Instructors and teachers of persons with disabilities perform some or all of the following duties:
A. Instruct students who are blind or visually impaired in reading and writing Braille and in the use of special equipment
B. Instruct students who are deaf or hearing impaired in lip-reading, finger spelling and sign language, according to individual communication needs
C. Instruct students who are hearing impaired in formation and development of sounds for speech using hearing aids and other devices
D. Instruct individuals with physical disabilities and their families in the use of rehabilitative techniques, prosthetic devices, wheelchairs and other equipment designed to minimize the effects of a disability
E. Assist individuals with intellectual impairments and physical disabilities to develop life skills, and provide job training and support.
1. To work as an instructor or teacher of persons with disabilities, you usually need a bachelor's degree in special education or a related field such as psychology or social work.

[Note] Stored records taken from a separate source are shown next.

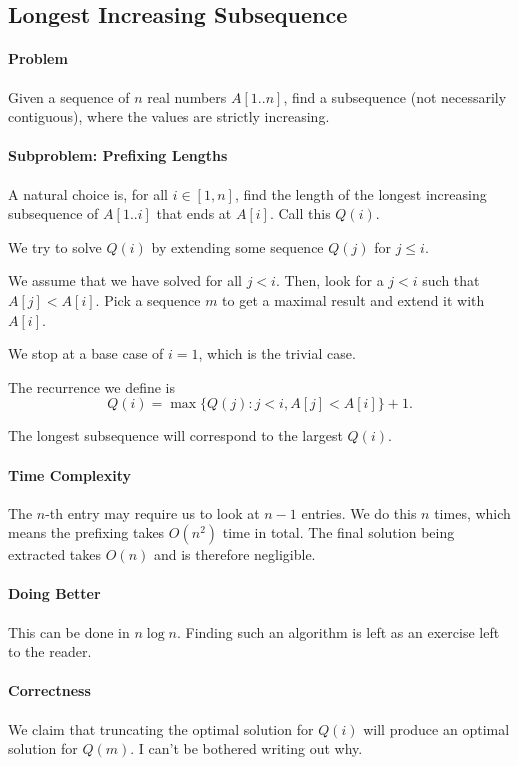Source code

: \subsection{Longest Increasing Subsequence}

\paragraph{Problem}
Given a sequence of \(n\) real numbers  \(A[1..n]\), find a subsequence
(not necessarily contiguous), where the values are strictly increasing.

\paragraph{Subproblem: Prefixing Lengths}
A natural choice is, for all \(i \in [1, n]\), find the length of the
longest increasing subsequence of \(A[1..i]\) that ends at  \(A[i]\).
Call this \(Q(i)\).

We try to solve \(Q(i)\)  by extending some sequence \(Q(j)\) for
\( j \leq i \).

We assume that we have solved for all \(j < i\). Then, look for a  \(j < i\)
such that \(A[j] < A[i]\). Pick a sequence \(m\) to get a maximal result and
extend it with \(A[i]\).

We stop at a base case of \(i = 1\), which is the trivial case.

The recurrence we define is \[
  Q(i) = \max\{Q(j) : j < i, A[j] < A[i]\} + 1
.\] 

The longest subsequence will correspond to the largest \(Q(i)\).

\paragraph{Time Complexity}
The \(n\)-th entry may require us to look at  \(n - 1\) entries.
We do this \(n\) times, which means the prefixing takes \(O(n^2)\)
time in total. The final solution being extracted takes \(O(n)\) and
is therefore negligible.

\paragraph{Doing Better}
This can be done in \(n \log n\). Finding such an algorithm is left as an
exercise left to the reader.

\paragraph{Correctness}
We claim that truncating the optimal solution for \(Q(i)\)
will produce an optimal solution for \(Q(m)\). 
I can't be bothered writing out why.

In some instances, a community college diploma and appropriate experience may replace a university education.
2. You must finish an appropriate training program in rehabilitation or special education.

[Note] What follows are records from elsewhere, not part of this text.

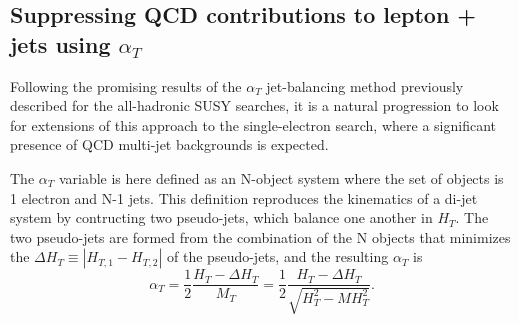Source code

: \documentclass[12pt]{article}
\begin{document}
\newcommand{\met}{\mbox{$\raisebox{.3ex}{$\not$}E_T$\hspace*{0.5ex}}} 
\newcommand{\mpt}{\mbox{$\raisebox{.3ex}{$\not$}p_T$\hspace*{0.5ex}}} 

\subsection{Suppressing QCD contributions to lepton + jets using $\alpha_T$}

Following the promising results of the $\alpha_{T}$ jet-balancing method previously described for the all-hadronic SUSY searches, it is a natural progression to look for extensions of this approach to the single-electron search, where a significant presence of QCD multi-jet backgrounds is expected.

The $\alpha_{T}$ variable is here defined as an N-object system where the set of objects is 1 electron and N-1 jets. This definition reproduces the kinematics of a di-jet system by contructing two pseudo-jets, which balance one another in $H_{T}$. The two pseudo-jets are formed from the combination of the N objects that minimizes the $\Delta H_{T} \equiv |H_{T,1} - H_{T,2}|$ of the pseudo-jets, and the resulting  $\alpha_{T}$ is
\begin{equation}
\alpha_{T} = \frac{1}{2} \frac{H_{T} - \Delta H_{T}}{M_{T}} =  \frac{1}{2} \frac{H_{T} - \Delta H_{T}}{\sqrt{H_{T}^{2}-MH_{T}^{2}}}.
\end{equation}
\end{document}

3. To be a teacher working in public schools, you need a provincial/territorial teaching certificate.
4. To be an instructor of persons who are blind, you need certification by the Canadian National Institute for the Blind.
5. Many recent entrants have a community college diploma, and almost 2 in 5 have an undergraduate university degree.
1. Social Studies
2. English (Communication)
3. A Second Language
The average hourly wages for Instructors and Teachers of Persons with Disabilities is $23.40/HR, which is close to the average for occupations in the social science, education, government service and religion and are above average for all technical, professional, and skilled occupations. These wages grew at an average rate from 2002 to 2004.